In the present study, we seek to investigate the prognostic impact provided by clinical biomarkers (CBMs) and imaging biomarkers (IBMs), as well as the hybrid of both, termed hybrid biomarkers (HBMs). Our hypotheses are as follows: (a) IBMs deliver better discrimination power in a clinical prognostication in comparison to CBMs, (b) IBM approach of modelling the prognostic model is general and applicable to different kind of patient outcome prediction, though our main focus in this work is the survival prediction, and (c) there is an added value provided by IBMs in combination with CBMs while making prediction of patient outcomes. The group of patients targeted to validate these hypotheses are taken from a public Non-Small Cell Lung Cancer (NSCLC) archive.
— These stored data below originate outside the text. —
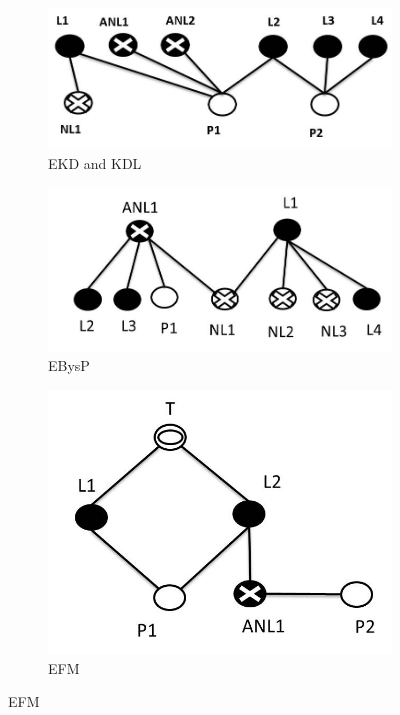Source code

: \documentclass[prodmode,acmtecs]{acmsmall} %
\begin{document}
\begin{figure}
\centering
\begin{subfigure}{.4\textwidth}
\centering
\includegraphics[width=\linewidth]{NL_BASE.jpg}%
\caption{EKD and KDL}\label{fig:NL_Heuristics}%
\end{subfigure}%
\begin{subfigure}{.35\textwidth}
  \centering
\includegraphics[width=\linewidth]{PROMISENL.jpg}%
  \caption{EBysP}
  \label{fig:PROMISENL}
\end{subfigure}%
\begin{subfigure}{.25\textwidth}
  \centering
\includegraphics[width=\linewidth]{fm.jpg}
  \caption{EFM}
  \label{fig:efm}
\end{subfigure}%


\end{figure}
\end{document}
Post-surgical prognostic models are developed for patients who show signs of nodule internal features such as cavitation, cysts, reticulation and air bronchogram pre-surgery. The motivation behind this targeted group is to investigate if the pre-operative radiographic features can predict tumor invasiveness based on air/gas to tissue proportion and thus, aiding physicians to determine the most appropriate surgical procedure in such cases. As the literature indicates, lung cancers that show wider section of radiolucency such as Ground Glass Opacity (GGO) are considered to have more favorable diagnosis than solid tumors [24, 25]. The objective of this study is however not to re-iterate what is already known in the literature, but to explore the possibility of improving clinical decisions through an enhanced prognostic model using a collection of so-called informative image-based covariates as well as establishing their relationship to clinical endpoints.

Methods

Clinical materials

Imaging and clinical records of patients diagnosed with primary NSCLC, who received surgical excision were obtained from a public repository, the cancer imaging archive (TCIA) [26]. The cohort consists of 211 subjects that underwent both computed tomography (CT) and Positron Emission Tomography/Computed Tomography (PET/CT) scans. Semantic annotations and segmentation maps of the tumor were available. Inclusion criteria encompassed subjects of stage I-IV cancer with either cysts, cavitation, reticulation, or air bronchogram sign. There were 48 males and 20 females with mean age of 69.5 and 66.5 years, respectively. Subjects without tumor internal characteristics or incomplete records were all excluded. Five-year survival was calculated from the day of surgery to the last follow-up date. The dataset’s characteristics are supplemented in Table 1. The acquisition protocol varied slightly for different patients, depending on each patient’s size. Exposure settings were constant at 120 kVp, with tube current ranging from 50 to 750 mAs. Pixel spacing and slice thickness ranged from 0.596 to 0.976 mm and 0.625 to 3.75 mm respectively. The images were reconstructed at 512 × 512-pixel matrices.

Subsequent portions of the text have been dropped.